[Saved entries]
——————————
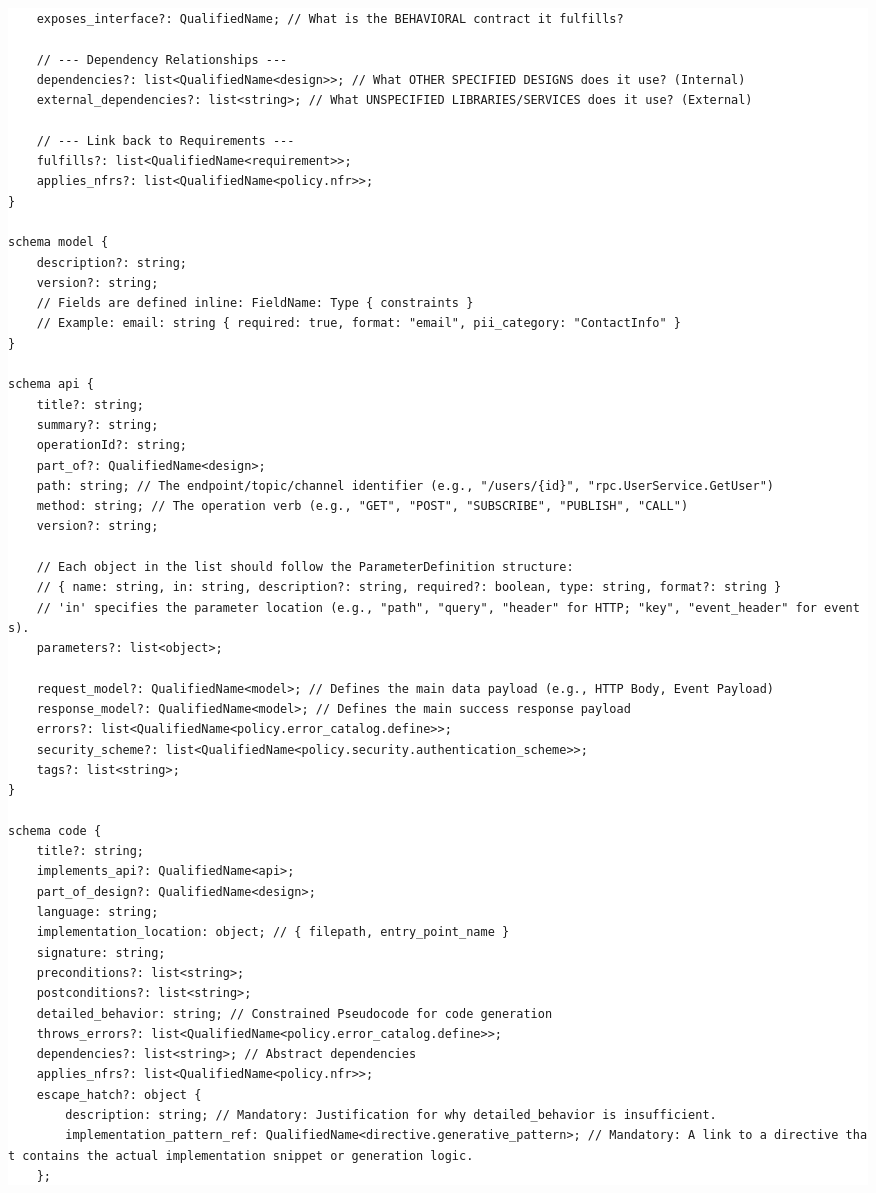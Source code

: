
 ```dspec
    exposes_interface?: QualifiedName; // What is the BEHAVIORAL contract it fulfills?

    // --- Dependency Relationships ---
    dependencies?: list<QualifiedName<design>>; // What OTHER SPECIFIED DESIGNS does it use? (Internal)
    external_dependencies?: list<string>; // What UNSPECIFIED LIBRARIES/SERVICES does it use? (External)

    // --- Link back to Requirements ---
    fulfills?: list<QualifiedName<requirement>>;
    applies_nfrs?: list<QualifiedName<policy.nfr>>;
}

schema model {
    description?: string;
    version?: string;
    // Fields are defined inline: FieldName: Type { constraints }
    // Example: email: string { required: true, format: "email", pii_category: "ContactInfo" }
}

schema api {
    title?: string;
    summary?: string;
    operationId?: string;
    part_of?: QualifiedName<design>;
    path: string; // The endpoint/topic/channel identifier (e.g., "/users/{id}", "rpc.UserService.GetUser")
    method: string; // The operation verb (e.g., "GET", "POST", "SUBSCRIBE", "PUBLISH", "CALL")
    version?: string;

    // Each object in the list should follow the ParameterDefinition structure:
    // { name: string, in: string, description?: string, required?: boolean, type: string, format?: string }
    // 'in' specifies the parameter location (e.g., "path", "query", "header" for HTTP; "key", "event_header" for events).
    parameters?: list<object>;

    request_model?: QualifiedName<model>; // Defines the main data payload (e.g., HTTP Body, Event Payload)
    response_model?: QualifiedName<model>; // Defines the main success response payload
    errors?: list<QualifiedName<policy.error_catalog.define>>;
    security_scheme?: list<QualifiedName<policy.security.authentication_scheme>>;
    tags?: list<string>;
}

schema code {
    title?: string;
    implements_api?: QualifiedName<api>;
    part_of_design?: QualifiedName<design>;
    language: string;
    implementation_location: object; // { filepath, entry_point_name }
    signature: string;
    preconditions?: list<string>;
    postconditions?: list<string>;
    detailed_behavior: string; // Constrained Pseudocode for code generation
    throws_errors?: list<QualifiedName<policy.error_catalog.define>>;
    dependencies?: list<string>; // Abstract dependencies
    applies_nfrs?: list<QualifiedName<policy.nfr>>;
    escape_hatch?: object {
        description: string; // Mandatory: Justification for why detailed_behavior is insufficient.
        implementation_pattern_ref: QualifiedName<directive.generative_pattern>; // Mandatory: A link to a directive that contains the actual implementation snippet or generation logic.
    };
```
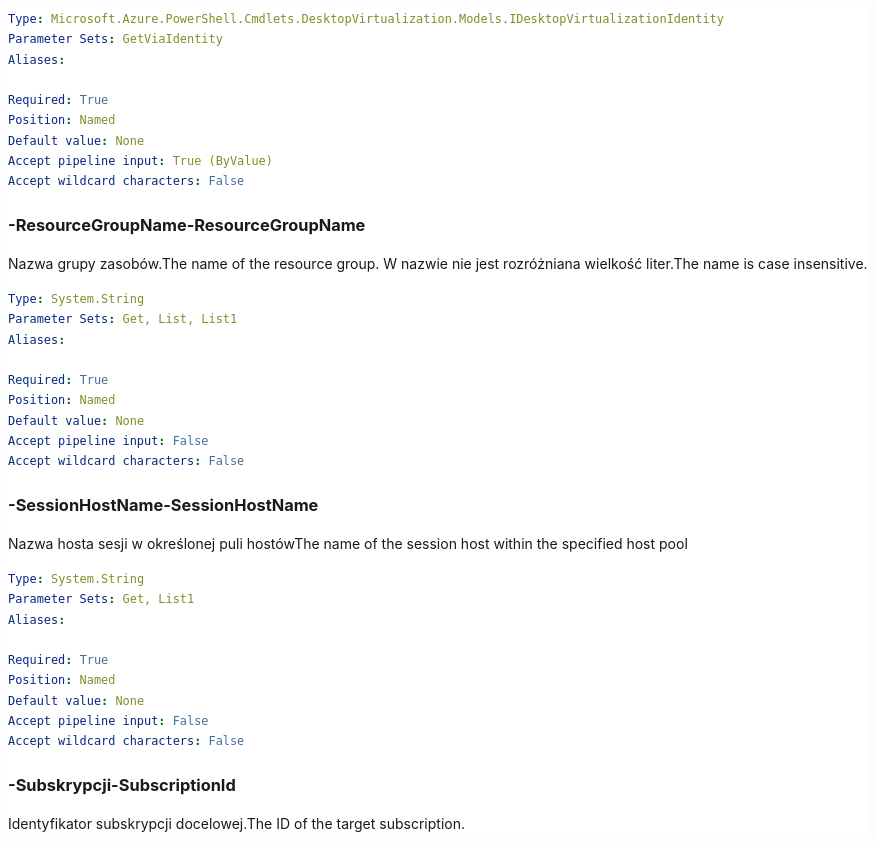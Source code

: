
 ```yaml
Type: Microsoft.Azure.PowerShell.Cmdlets.DesktopVirtualization.Models.IDesktopVirtualizationIdentity
Parameter Sets: GetViaIdentity
Aliases:

Required: True
Position: Named
Default value: None
Accept pipeline input: True (ByValue)
Accept wildcard characters: False
```

### <span data-ttu-id="c8943-130">-ResourceGroupName</span><span class="sxs-lookup"><span data-stu-id="c8943-130">-ResourceGroupName</span></span>
<span data-ttu-id="c8943-131">Nazwa grupy zasobów.</span><span class="sxs-lookup"><span data-stu-id="c8943-131">The name of the resource group.</span></span>
<span data-ttu-id="c8943-132">W nazwie nie jest rozróżniana wielkość liter.</span><span class="sxs-lookup"><span data-stu-id="c8943-132">The name is case insensitive.</span></span>

```yaml
Type: System.String
Parameter Sets: Get, List, List1
Aliases:

Required: True
Position: Named
Default value: None
Accept pipeline input: False
Accept wildcard characters: False
```

### <span data-ttu-id="c8943-133">-SessionHostName</span><span class="sxs-lookup"><span data-stu-id="c8943-133">-SessionHostName</span></span>
<span data-ttu-id="c8943-134">Nazwa hosta sesji w określonej puli hostów</span><span class="sxs-lookup"><span data-stu-id="c8943-134">The name of the session host within the specified host pool</span></span>

```yaml
Type: System.String
Parameter Sets: Get, List1
Aliases:

Required: True
Position: Named
Default value: None
Accept pipeline input: False
Accept wildcard characters: False
```

### <span data-ttu-id="c8943-135">-Subskrypcji</span><span class="sxs-lookup"><span data-stu-id="c8943-135">-SubscriptionId</span></span>
<span data-ttu-id="c8943-136">Identyfikator subskrypcji docelowej.</span><span class="sxs-lookup"><span data-stu-id="c8943-136">The ID of the target subscription.</span></span>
——————————
Write down every line of the data above that includes the string "Defines".

• ANSWER SPACE:
    request_model?: QualifiedName<model>; // Defines the main data payload (e.g., HTTP Body, Event Payload)
    response_model?: QualifiedName<model>; // Defines the main success response payload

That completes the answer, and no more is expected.